In late October of 2002, a particularly epic hosting of The Game launched in the Las Vegas area, named “Shelby Logan’s Run”. One of the participants was 37-year-old Bob Lord, a software engineer that had worked at Microsoft before starting, and then selling, an internet search company named XYZFind. This was Bob Lord’s first time participating in The Game and he showed up prepared with a wet suit, GPS unit, radios, laptop computer, clothing for any situation. But not a good flashlight...
After a physically and mentally intense run to 16 other clue sites around Las Vegas, the Hoover Dam, an abandoned prison, Goodsprings and others, the sleep-deprived teams were directed to the Argentena (no, that’s not a typo) Mine where the next clue awaited them. The team were told to walk exactly 1,133 feet on a precise compass heading and to find something called 1306. None of the players knew what 1306 was. Well, 1306 was an adit that had “1306” spray painted on it…
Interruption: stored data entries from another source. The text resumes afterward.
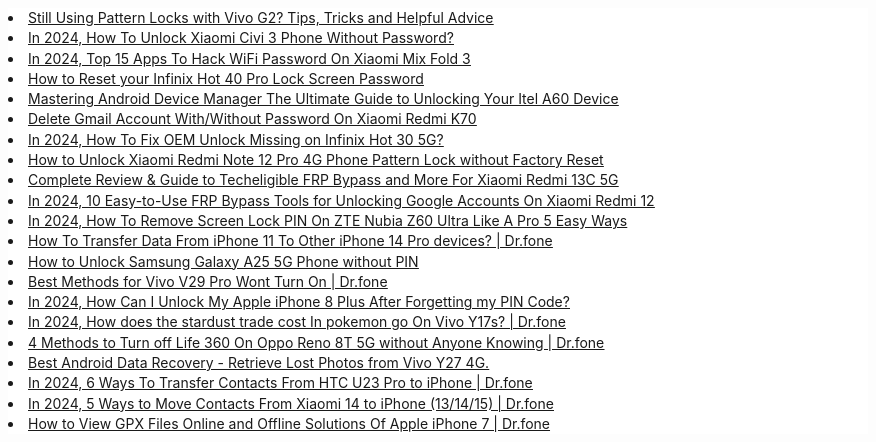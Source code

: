 <li><a href="https://unlock-android.techidaily.com/still-using-pattern-locks-with-vivo-g2-tips-tricks-and-helpful-advice-by-drfone-android/"><u>Still Using Pattern Locks with Vivo G2? Tips, Tricks and Helpful Advice</u></a></li>
<li><a href="https://unlock-android.techidaily.com/in-2024-how-to-unlock-xiaomi-civi-3-phone-without-password-by-drfone-android/"><u>In 2024, How To Unlock Xiaomi Civi 3 Phone Without Password?</u></a></li>
<li><a href="https://unlock-android.techidaily.com/in-2024-top-15-apps-to-hack-wifi-password-on-xiaomi-mix-fold-3-by-drfone-android/"><u>In 2024, Top 15 Apps To Hack WiFi Password On Xiaomi Mix Fold 3</u></a></li>
<li><a href="https://unlock-android.techidaily.com/how-to-reset-your-infinix-hot-40-pro-lock-screen-password-by-drfone-android/"><u>How to Reset your Infinix Hot 40 Pro Lock Screen Password</u></a></li>
<li><a href="https://unlock-android.techidaily.com/mastering-android-device-manager-the-ultimate-guide-to-unlocking-your-itel-a60-device-by-drfone-android/"><u>Mastering Android Device Manager The Ultimate Guide to Unlocking Your Itel A60 Device</u></a></li>
<li><a href="https://unlock-android.techidaily.com/delete-gmail-account-withwithout-password-on-xiaomi-redmi-k70-by-drfone-android/"><u>Delete Gmail Account With/Without Password On Xiaomi Redmi K70</u></a></li>
<li><a href="https://unlock-android.techidaily.com/in-2024-how-to-fix-oem-unlock-missing-on-infinix-hot-30-5g-by-drfone-android/"><u>In 2024, How To Fix OEM Unlock Missing on Infinix Hot 30 5G?</u></a></li>
<li><a href="https://unlock-android.techidaily.com/how-to-unlock-xiaomi-redmi-note-12-pro-4g-phone-pattern-lock-without-factory-reset-by-drfone-android/"><u>How to Unlock Xiaomi Redmi Note 12 Pro 4G Phone Pattern Lock without Factory Reset</u></a></li>
<li><a href="https://unlock-android.techidaily.com/complete-review-and-guide-to-techeligible-frp-bypass-and-more-for-xiaomi-redmi-13c-5g-by-drfone-android/"><u>Complete Review & Guide to Techeligible FRP Bypass and More For Xiaomi Redmi 13C 5G</u></a></li>
<li><a href="https://unlock-android.techidaily.com/in-2024-10-easy-to-use-frp-bypass-tools-for-unlocking-google-accounts-on-xiaomi-redmi-12-by-drfone-android/"><u>In 2024, 10 Easy-to-Use FRP Bypass Tools for Unlocking Google Accounts On Xiaomi Redmi 12</u></a></li>
<li><a href="https://unlock-android.techidaily.com/in-2024-how-to-remove-screen-lock-pin-on-zte-nubia-z60-ultra-like-a-pro-5-easy-ways-by-drfone-android/"><u>In 2024, How To Remove Screen Lock PIN On ZTE Nubia Z60 Ultra Like A Pro 5 Easy Ways</u></a></li>
<li><a href="https://blog-min.techidaily.com/how-to-transfer-data-from-iphone-11-to-other-iphone-14-pro-devices-drfone-by-drfone-transfer-data-from-ios-transfer-data-from-ios/"><u>How To Transfer Data From iPhone 11 To Other iPhone 14 Pro devices? | Dr.fone</u></a></li>
<li><a href="https://android-unlock.techidaily.com/how-to-unlock-samsung-galaxy-a25-5g-phone-without-pin-by-drfone-android/"><u>How to Unlock Samsung Galaxy A25 5G Phone without PIN</u></a></li>
<li><a href="https://howto.techidaily.com/best-methods-for-vivo-v29-pro-wont-turn-on-drfone-by-drfone-fix-android-problems-fix-android-problems/"><u>Best Methods for Vivo V29 Pro Wont Turn On | Dr.fone</u></a></li>
<li><a href="https://ios-unlock.techidaily.com/in-2024-how-can-i-unlock-my-apple-iphone-8-plus-after-forgetting-my-pin-code-by-drfone-ios/"><u>In 2024, How Can I Unlock My Apple iPhone 8 Plus After Forgetting my PIN Code?</u></a></li>
<li><a href="https://change-location.techidaily.com/in-2024-how-does-the-stardust-trade-cost-in-pokemon-go-on-vivo-y17s-drfone-by-drfone-virtual-android/"><u>In 2024, How does the stardust trade cost In pokemon go On Vivo Y17s? | Dr.fone</u></a></li>
<li><a href="https://location-fake.techidaily.com/4-methods-to-turn-off-life-360-on-oppo-reno-8t-5g-without-anyone-knowing-drfone-by-drfone-virtual-android/"><u>4 Methods to Turn off Life 360 On Oppo Reno 8T 5G without Anyone Knowing | Dr.fone</u></a></li>
<li><a href="https://phone-solutions.techidaily.com/best-android-data-recovery-retrieve-lost-photos-from-vivo-y27-4g-by-fonelab-android-recover-photos/"><u>Best Android Data Recovery - Retrieve Lost Photos from Vivo Y27 4G.</u></a></li>
<li><a href="https://android-transfer.techidaily.com/in-2024-6-ways-to-transfer-contacts-from-htc-u23-pro-to-iphone-drfone-by-drfone-transfer-from-android-transfer-from-android/"><u>In 2024, 6 Ways To Transfer Contacts From HTC U23 Pro to iPhone | Dr.fone</u></a></li>
<li><a href="https://android-transfer.techidaily.com/in-2024-5-ways-to-move-contacts-from-xiaomi-14-to-iphone-131415-drfone-by-drfone-transfer-from-android-transfer-from-android/"><u>In 2024, 5 Ways to Move Contacts From Xiaomi 14 to iPhone (13/14/15) | Dr.fone</u></a></li>
<li><a href="https://iphone-location.techidaily.com/how-to-view-gpx-files-online-and-offline-solutions-of-apple-iphone-7-drfone-by-drfone-virtual-ios/"><u>How to View GPX Files Online and Offline Solutions Of Apple iPhone 7 | Dr.fone</u></a></li>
However, Bob Lord wanted to scout the route first and climbed up the small hill that you saw at the start of the video. On the way, he recalculated his bearings using his computer and suddenly found himself in front of an adit. For whatever reason, the team decided this was where they should proceed despite “NO, NO, NO, NO, NO, NO” in orange spray paint by the portal and, perhaps more significantly, the number 1296 in blue (You can see the remains of these in the video). Followed by his team members, Bob led the way into the adit, their only light coming from the screen on his GPS unit…
His team members heard him slip and then heard only silence despite calling out to him. Bob Lord had fallen down the 30-foot hole you see in the video, crushing vertebrae in his neck as well as both of his arms and suffering serious head trauma. Bob was left a quadriplegic and is now blind as a result of the brain damage he suffered.
The Game still continues in various forms, but the bad publicity and extensive litigation following the Bob Lord tragedy emasculated it.